(Data records)
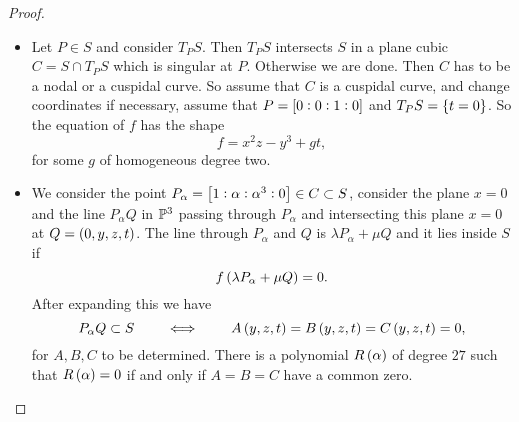 \begin{proof}
\hfill
\begin{itemize}
\item Let $ P \in S $ and consider $ T_PS $. Then $ T_PS $ intersects $ S $ in a plane cubic $ C = S \cap T_PS $ which is singular at $ P $. Otherwise we are done. Then $ C $ has to be a nodal or a cuspidal curve. So assume that $ C $ is a cuspidal curve, and change coordinates if necessary, assume that $ P = \sbr{0 : 0 : 1 : 0} $ and $ T_PS = \cbr{t = 0} $. So the equation of $ f $ has the shape
$$ f = x^2z - y^3 + gt, $$
for some $ g $ of homogeneous degree two.
\item We consider the point $ P_\alpha = \sbr{1 : \alpha : \alpha^3 : 0} \in C \subset S $, consider the plane $ x = 0 $ and the line $ P_\alpha Q $ in $ \P^3 $ passing through $ P_\alpha $ and intersecting this plane $ x = 0 $ at $ Q = \br{0, y, z, t} $. The line through $ P_\alpha $ and $ Q $ is $ \lambda P_\alpha + \mu Q $ and it lies inside $ S $ if
$$ f\br{\lambda P_\alpha + \mu Q} = 0. $$
After expanding this we have
$$ P_\alpha Q \subset S \qquad \iff \qquad A\br{y, z, t} = B\br{y, z, t} = C\br{y, z, t} = 0, $$
for $ A, B, C $ to be determined. There is a polynomial $ R\br{\alpha} $ of degree $ 27 $ such that $ R\br{\alpha} = 0 $ if and only if $ A = B = C $ have a common zero.

\pagebreak



\end{itemize}
\end{proof}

WORK TO BE COMPLETED. The data is to be returned exactly as it stands, pictures aside.

SOLUTION.
 \begin{proof}
\hfill
\begin{itemize}
\item Let $ P \in S $ and consider $ T_PS $. Then $ T_PS $ intersects $ S $ in a plane cubic $ C = S \cap T_PS $ which is singular at $ P $. Otherwise we are done. Then $ C $ has to be a nodal or a cuspidal curve. So assume that $ C $ is a cuspidal curve, and change coordinates if necessary, assume that $ P = \sbr{0 : 0 : 1 : 0} $ and $ T_PS = \cbr{t = 0} $. So the equation of $ f $ has the shape
$$ f = x^2z - y^3 + gt, $$
for some $ g $ of homogeneous degree two.
\item We consider the point $ P_\alpha = \sbr{1 : \alpha : \alpha^3 : 0} \in C \subset S $, consider the plane $ x = 0 $ and the line $ P_\alpha Q $ in $ \P^3 $ passing through $ P_\alpha $ and intersecting this plane $ x = 0 $ at $ Q = \br{0, y, z, t} $. The line through $ P_\alpha $ and $ Q $ is $ \lambda P_\alpha + \mu Q $ and it lies inside $ S $ if
$$ f\br{\lambda P_\alpha + \mu Q} = 0. $$
After expanding this we have
$$ P_\alpha Q \subset S \qquad \iff \qquad A\br{y, z, t} = B\br{y, z, t} = C\br{y, z, t} = 0, $$
for $ A, B, C $ to be determined. There is a polynomial $ R\br{\alpha} $ of degree $ 27 $ such that $ R\br{\alpha} = 0 $ if and only if $ A = B = C $ have a common zero.

\pagebreak



\end{itemize}
\end{proof}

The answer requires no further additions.